Explicit Optimal Solution: Unlike the generic Track-and-Stop which requires numerically solving an optimization problem, this work exploits the piecewise-constant structure to analytically solve the optimal sampling allocation, bringing dual advantages in computational efficiency and interpretability.
Clear Intuition: The optimal strategy only samples on both sides of the change points, allocating more samples to smaller jumps—this is highly consistent with intuition.
Unified Framework: A single algorithm, MCPI, achieves asymptotic optimality simultaneously under both Exact and Any objectives.
Connection to Classical Statistics: The form of the stopping time is intrinsically connected to the CUSUM/GLR test in offline change point analysis.
Superior to Clustering Bandits: Empirical results show that MCPI significantly outperforms methods that treat the problem as clustering bandits (Yang et al., 2022), as the latter do not exploit the spatial structure of piecewise-constant functions.
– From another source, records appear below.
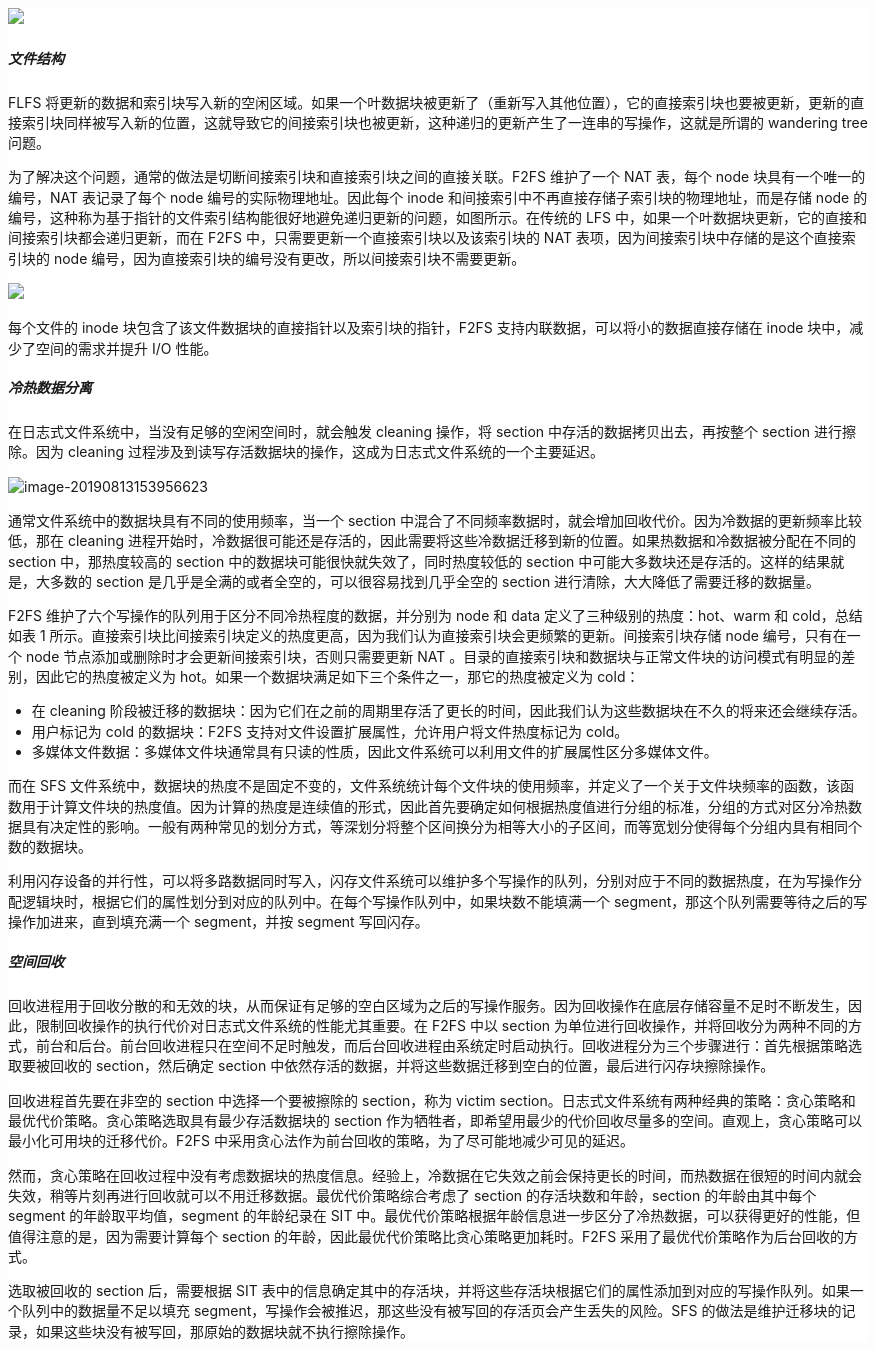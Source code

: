 ![](https://ws2.sinaimg.cn/large/006tNc79gy1fn4qt4r4f2j30mn06ct8x.jpg)

##### 文件结构

FLFS 将更新的数据和索引块写入新的空闲区域。如果一个叶数据块被更新了（重新写入其他位置），它的直接索引块也要被更新，更新的直接索引块同样被写入新的位置，这就导致它的间接索引块也被更新，这种递归的更新产生了一连串的写操作，这就是所谓的 wandering tree 问题。

为了解决这个问题，通常的做法是切断间接索引块和直接索引块之间的直接关联。F2FS 维护了一个 NAT 表，每个 node 块具有一个唯一的编号，NAT 表记录了每个 node 编号的实际物理地址。因此每个 inode 和间接索引中不再直接存储子索引块的物理地址，而是存储 node 的编号，这种称为基于指针的文件索引结构能很好地避免递归更新的问题，如图所示。在传统的 LFS 中，如果一个叶数据块更新，它的直接和间接索引块都会递归更新，而在 F2FS 中，只需要更新一个直接索引块以及该索引块的 NAT 表项，因为间接索引块中存储的是这个直接索引块的 node 编号，因为直接索引块的编号没有更改，所以间接索引块不需要更新。

![](https://ws3.sinaimg.cn/large/006tNc79gy1fn4r765tvnj30dl09tt8s.jpg)

每个文件的 inode 块包含了该文件数据块的直接指针以及索引块的指针，F2FS 支持内联数据，可以将小的数据直接存储在 inode 块中，减少了空间的需求并提升 I/O 性能。

##### 冷热数据分离

在日志式文件系统中，当没有足够的空闲空间时，就会触发 cleaning 操作，将 section 中存活的数据拷贝出去，再按整个 section 进行擦除。因为 cleaning 过程涉及到读写存活数据块的操作，这成为日志式文件系统的一个主要延迟。

![image-20190813153956623](http://ww2.sinaimg.cn/large/006tNc79ly1g5y3d7b4t3j30ne0gajua.jpg)

通常文件系统中的数据块具有不同的使用频率，当一个 section 中混合了不同频率数据时，就会增加回收代价。因为冷数据的更新频率比较低，那在 cleaning 进程开始时，冷数据很可能还是存活的，因此需要将这些冷数据迁移到新的位置。如果热数据和冷数据被分配在不同的 section 中，那热度较高的 section 中的数据块可能很快就失效了，同时热度较低的 section 中可能大多数块还是存活的。这样的结果就是，大多数的 section 是几乎是全满的或者全空的，可以很容易找到几乎全空的 section 进行清除，大大降低了需要迁移的数据量。

F2FS 维护了六个写操作的队列用于区分不同冷热程度的数据，并分别为 node 和 data 定义了三种级别的热度：hot、warm 和 cold，总结如表 1 所示。直接索引块比间接索引块定义的热度更高，因为我们认为直接索引块会更频繁的更新。间接索引块存储 node 编号，只有在一个 node 节点添加或删除时才会更新间接索引块，否则只需要更新 NAT 。目录的直接索引块和数据块与正常文件块的访问模式有明显的差别，因此它的热度被定义为 hot。如果一个数据块满足如下三个条件之一，那它的热度被定义为 cold：

- 在 cleaning 阶段被迁移的数据块：因为它们在之前的周期里存活了更长的时间，因此我们认为这些数据块在不久的将来还会继续存活。
- 用户标记为 cold 的数据块：F2FS 支持对文件设置扩展属性，允许用户将文件热度标记为 cold。
- 多媒体文件数据：多媒体文件块通常具有只读的性质，因此文件系统可以利用文件的扩展属性区分多媒体文件。

而在 SFS 文件系统中，数据块的热度不是固定不变的，文件系统统计每个文件块的使用频率，并定义了一个关于文件块频率的函数，该函数用于计算文件块的热度值。因为计算的热度是连续值的形式，因此首先要确定如何根据热度值进行分组的标准，分组的方式对区分冷热数据具有决定性的影响。一般有两种常见的划分方式，等深划分将整个区间换分为相等大小的子区间，而等宽划分使得每个分组内具有相同个数的数据块。

利用闪存设备的并行性，可以将多路数据同时写入，闪存文件系统可以维护多个写操作的队列，分别对应于不同的数据热度，在为写操作分配逻辑块时，根据它们的属性划分到对应的队列中。在每个写操作队列中，如果块数不能填满一个 segment，那这个队列需要等待之后的写操作加进来，直到填充满一个 segment，并按 segment 写回闪存。

##### 空间回收

回收进程用于回收分散的和无效的块，从而保证有足够的空白区域为之后的写操作服务。因为回收操作在底层存储容量不足时不断发生，因此，限制回收操作的执行代价对日志式文件系统的性能尤其重要。在 F2FS 中以 section 为单位进行回收操作，并将回收分为两种不同的方式，前台和后台。前台回收进程只在空间不足时触发，而后台回收进程由系统定时启动执行。回收进程分为三个步骤进行：首先根据策略选取要被回收的 section，然后确定 section 中依然存活的数据，并将这些数据迁移到空白的位置，最后进行闪存块擦除操作。

回收进程首先要在非空的 section 中选择一个要被擦除的 section，称为 victim section。日志式文件系统有两种经典的策略：贪心策略和最优代价策略。贪心策略选取具有最少存活数据块的 section 作为牺牲者，即希望用最少的代价回收尽量多的空间。直观上，贪心策略可以最小化可用块的迁移代价。F2FS 中采用贪心法作为前台回收的策略，为了尽可能地减少可见的延迟。

然而，贪心策略在回收过程中没有考虑数据块的热度信息。经验上，冷数据在它失效之前会保持更长的时间，而热数据在很短的时间内就会失效，稍等片刻再进行回收就可以不用迁移数据。最优代价策略综合考虑了 section 的存活块数和年龄，section 的年龄由其中每个 segment 的年龄取平均值，segment 的年龄纪录在 SIT 中。最优代价策略根据年龄信息进一步区分了冷热数据，可以获得更好的性能，但值得注意的是，因为需要计算每个 section 的年龄，因此最优代价策略比贪心策略更加耗时。F2FS 采用了最优代价策略作为后台回收的方式。

选取被回收的 section 后，需要根据 SIT 表中的信息确定其中的存活块，并将这些存活块根据它们的属性添加到对应的写操作队列。如果一个队列中的数据量不足以填充 segment，写操作会被推迟，那这些没有被写回的存活页会产生丢失的风险。SFS 的做法是维护迁移块的记录，如果这些块没有被写回，那原始的数据块就不执行擦除操作。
Limitations & Future Work¶

Gaussian Noise Assumption: The theoretical results rely on the assumption of Gaussian noise with known variance. Extending this to sub-Gaussian or more general distributions remains an open problem.
One-Dimensional Action Space: This work only considers one-dimensional piecewise-constant functions; extending it to high-dimensional change surfaces is not addressed.
Synthetic Experiments Only: Experiments were conducted solely in synthetically generated environments, lacking validation on real-world datasets.
Asymptotic Optimality: The matching of upper and lower bounds is asymptotic (\(\delta \to 0\)), and finite-sample performance guarantees could be further strengthened.
Cost of Forced Exploration: Although the \(\sqrt{t}\) forced exploration guarantees consistency, it introduces extra sampling overhead in finite-time horizons.

Rating¶

Novelty: ⭐⭐⭐⭐ — First systematic study of fixed-confidence multiple change point identification in bandits.
Theoretical Depth: ⭐⭐⭐⭐⭐ — Solid matching of upper and lower bounds with elegant analytic solutions.
Experimental Thoroughness: ⭐⭐⭐ — Only synthetic experiments, lacks real-world datasets.
Writing Quality: ⭐⭐⭐⭐ — Well-structured, well-motivated.
Overall Value: ⭐⭐⭐⭐